CLOSE AD ×

Foster + Partners breaks ground on San Francisco's second-tallest tower

This One Won't Sink

Foster + Partners breaks ground on San Francisco's second-tallest tower

Foster + Partners, and Heller Manus developers Oceanwide Holdings broke ground last week on the Oceanwide Center in San Francisco, a mixed-use project that, when completed, would become the city’s second-tallest tower.

The project, a 2.4-million square foot complex consisting of condominiums, office space, and a hotel, occupies a 1.4-acre site and has been designed to contain public spaces in a pair of adaptively-reused historic structures along the ground floor.

The complex will be composed of two towers: a primary 850-foot, 75-story tall structure containing 1,010,000-square-feet of office space and 111 condominium units and a 605-foot, 54-story tall tower containing a 171-room Waldorf Astoria hotel and 154-condominium units. The taller tower is demarcated by a large-scale, diagonally gridded truss system that climbs the height of the tower, creating a crenelated cap at the apex, while the shorter tower features a gridded facade filled with rectangular, punched openings. The gridded structure of the larger tower meets the floor to create a giant, open-air, landscaped plaza.

The tower complex joins a series of other projects, including the Pelli Clarke Pelli Architects—designed Salesforce tower, the Heller Manus Architects—designed 181 Fremont, and the Handel Architects—designed Millennium Tower, are transforming the Transbay area of San Francisco. The new tower district is rising around the Transbay Terminal, a new multi-modal transit hub also designed by Pelli Clarke Pelli Architects. The first phase of the terminal is due to be completed in late 2017.
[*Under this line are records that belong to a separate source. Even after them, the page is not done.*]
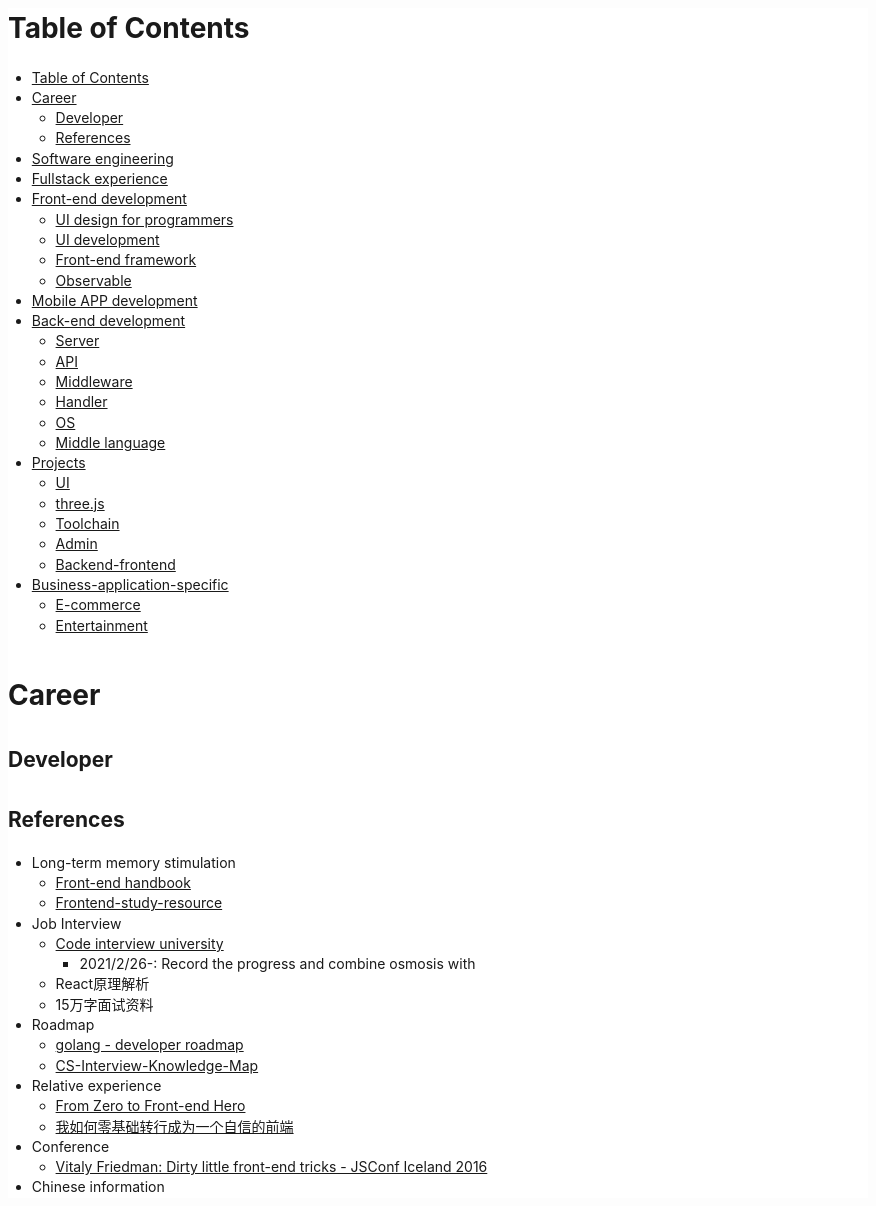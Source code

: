 # Table of Contents
- [Table of Contents](#table-of-contents)
- [Career](#career)
  - [Developer](#developer)
  - [References](#references)
- [Software engineering](#software-engineering)
- [Fullstack experience](#fullstack-experience)
- [Front-end development](#front-end-development)
  - [UI design for programmers](#ui-design-for-programmers)
  - [UI development](#ui-development)
  - [Front-end framework](#front-end-framework)
  - [Observable](#observable)
- [Mobile APP development](#mobile-app-development)
- [Back-end development](#back-end-development)
  - [Server](#server)
  - [API](#api)
  - [Middleware](#middleware)
  - [Handler](#handler)
  - [OS](#os)
  - [Middle language](#middle-language)
- [Projects](#projects)
  - [UI](#ui)
  - [three.js](#threejs)
  - [Toolchain](#toolchain)
  - [Admin](#admin)
  - [Backend-frontend](#backend-frontend)
- [Business-application-specific](#business-application-specific)
  - [E-commerce](#e-commerce)
  - [Entertainment](#entertainment)

# Career 
## Developer
## References
- Long-term memory stimulation
  - [Front-end handbook](https://frontendmasters.com/books/front-end-handbook/2019/)
  - [Frontend-study-resource](https://github.com/sankincn/frontend-study-resource)
- Job Interview
  - [Code interview university](https://github.com/jwasham/coding-interview-university)
    - 2021/2/26-: Record the progress and combine osmosis with 
  - React原理解析
  - 15万字面试资料
- Roadmap
  - [golang - developer roadmap](https://github.com/Alikhll/golang-developer-roadmap)
  - [CS-Interview-Knowledge-Map](https://github.com/InterviewMap/CS-Interview-Knowledge-Map/)
- Relative experience
  - [From Zero to Front-end Hero](https://www.freecodecamp.org/news/from-zero-to-front-end-hero-part-1-7d4f7f0bff02/#.untubom74)  
  - [我如何零基础转行成为一个自信的前端](https://www.itcodemonkey.com/article/10603.html)  
- Conference
  - [Vitaly Friedman: Dirty little front-end tricks - JSConf Iceland 2016](https://www.youtube.com/watch?v=DQk9TqO5ets)
- Chinese information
Controversy erupted this year when the nearby Millennium Tower began to sink, a result of the fact that the tower is built on a concrete slab supported by 60- to 90-foot deep friction piles and not, as would be more structurally-appropriate for the area’s soil conditions, end-bearing pylons. As a result, the tower’s foundation does not actually reach the bedrock below the city and the tower has not only sunk 16-inches into the ground, but has also tilted between two- and six-inches toward the northwest. To avert a similar problem, Oceanwide Center is designed to be supported by foundation piles that drive down up to 400-feet below ground and connect directly with bedrock.  

Oceanwide Center is due to finish construction in 2021.